Spurgeon goes on to reinforce his point when he states, "As long as you look to yourself there is no hope for you" (14). He is 100% correct in this statement. Salvation, true biblical salvation is of God, and is by grace through faith. There is nothing we can bring to the table or produce that will merit our salvation. So it is true when Spurgeon says it that we will remain hopeless as long as we attempt to find salvation in anything other than the One true God.
Looking to God and having faith in God based on what He has revealed about Himself is the way of salvation, and God has revealed Himself fully and perfectly in His Son, Jesus Christ. The cross of Calvary upon which Jesus died is the one and only sacrifice that God has accepted as full payment for sin for those who will believe on the Lord Jesus Christ, and God proved it when He raised His Son Jesus from the dead.
Charles Spurgeon wraps up this section with a great quote detailing the ultimate error in man's thinking as it pertains to God, and salvation, and righteousness.
O! there be men that quite misunderstand the gospel; they think that righteousness qualifies them to come to Christ; whereas sin is the only qualification for a man to come to Jesus (14).
The only requirement in order to be qualified to come to God is to be a sinner, and the good news in that regard is that we are all sinners.
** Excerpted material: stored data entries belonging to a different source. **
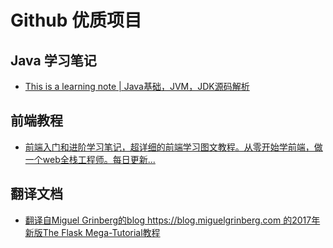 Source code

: # Github 优质项目

## Java 学习笔记
- [This is a learning note | Java基础，JVM，JDK源码解析](https://github.com/wususu/Notes)


## 前端教程
- [前端入门和进阶学习笔记，超详细的前端学习图文教程。从零开始学前端，做一个web全栈工程师。每日更新...](https://github.com/smyhvae/Web)

## 翻译文档
- [翻译自Miguel Grinberg的blog https://blog.miguelgrinberg.com 的2017年新版The Flask Mega-Tutorial教程](https://github.com/luhuisicnu/The-Flask-Mega-Tutorial-zh) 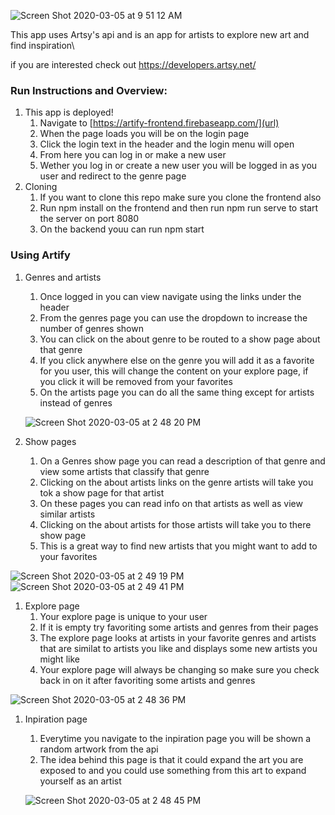 ![Screen Shot 2020-03-05 at 9 51 12 AM](https://user-images.githubusercontent.com/17993120/76025035-5b471f00-5ee9-11ea-962c-2f75bdc9acaf.png)

This app uses Artsy's api and is an app for artists to explore new art and find inspiration\

if you are interested check out https://developers.artsy.net/

### Run Instructions and Overview:

1. This app is deployed!
    1. Navigate to [https://artify-frontend.firebaseapp.com/](url)
    1. When the page loads you will be on the login page
    1. Click the login text in the header and the login menu will open
    1. From here you can log in or make a new user
    1. Wether you log in or create a new user you will be logged in as you user and redirect to the genre page
1. Cloning
    1. If you want to clone this repo make sure you clone the frontend also
    1. Run npm install on the frontend and then run npm run serve to start the server on port 8080
    1. On the backend youu can run npm start

### Using Artify 

1. Genres and artists
    1. Once logged in you can view navigate using the links under the header
    1. From the genres page you can use the dropdown to increase the number of genres shown
    1. You can click on the about genre to be routed to a show page about that genre
    1. If you click anywhere else on the genre you will add it as a favorite for you user, this will change the content on your explore page, if you click it will be removed from your favorites
    1. On the artists page you can do all the same thing except for artists instead of genres
   
   ![Screen Shot 2020-03-05 at 2 48 20 PM](https://user-images.githubusercontent.com/17993120/76028891-b597ae00-5ef0-11ea-905b-cb5a81451362.png)

    
1. Show pages
    1. On a Genres show page you can read a description of that genre and view some artists that classify that genre
    1. Clicking on the about artists links on the genre artists will take you tok a show page for that artist
    1. On these pages you can read info on that artists as well as view similar artists
    1. Clicking on the about artists for those artists will take you to there show page
    1. This is a great way to find new artists that you might want to add to your favorites
    
![Screen Shot 2020-03-05 at 2 49 19 PM](https://user-images.githubusercontent.com/17993120/76028992-e4ae1f80-5ef0-11ea-97c4-848f7f77a6fd.png)
![Screen Shot 2020-03-05 at 2 49 41 PM](https://user-images.githubusercontent.com/17993120/76028997-e7a91000-5ef0-11ea-99ca-ab28e6b249a1.png)
    
1. Explore page
    1. Your explore page is unique to your user
    1. If it is empty try favoriting some artists and genres from their pages
    1. The explore page looks at artists in your favorite genres and artists that are similat to artists you like and displays some new artists you might like
    1. Your explore page will always be changing so make sure you check back in on it after favoriting some artists and genres

![Screen Shot 2020-03-05 at 2 48 36 PM](https://user-images.githubusercontent.com/17993120/76029054-fdb6d080-5ef0-11ea-89dc-cc402c4843f2.png)

1. Inpiration page
    1. Everytime you navigate to the inpiration page you will be shown a random artwork from the api
    1. The idea behind this page is that it could expand the art you are exposed to and you could use something from this art to expand yourself as an artist
    
    ![Screen Shot 2020-03-05 at 2 48 45 PM](https://user-images.githubusercontent.com/17993120/76029091-0d361980-5ef1-11ea-9499-3916053fc8ca.png)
The one thing that each and every single person who has ever lived has in common is that we are all sinners, and because of this sin, we deserve the condemnation that we are born under, and will remain under until we place our faith in Christ.
We must come to God and to His Son on His terms. Anyone who hopes to produce enough righteousness in order to come to Christ and stand before Him justified on his own terms is greatly deceived; for he is hopeless. However, the one who recognizes that he is a sinner, and comes to God on those terms, and looks unto God, the true Author of salvation, has a hope that only God Himself can produce in an unworthy sinner.
Spurgeon, Charles Haddon. Spurgeon's Sermons. Volumes 1-2. Grand Rapids, Michigan. Baker Books. 2004.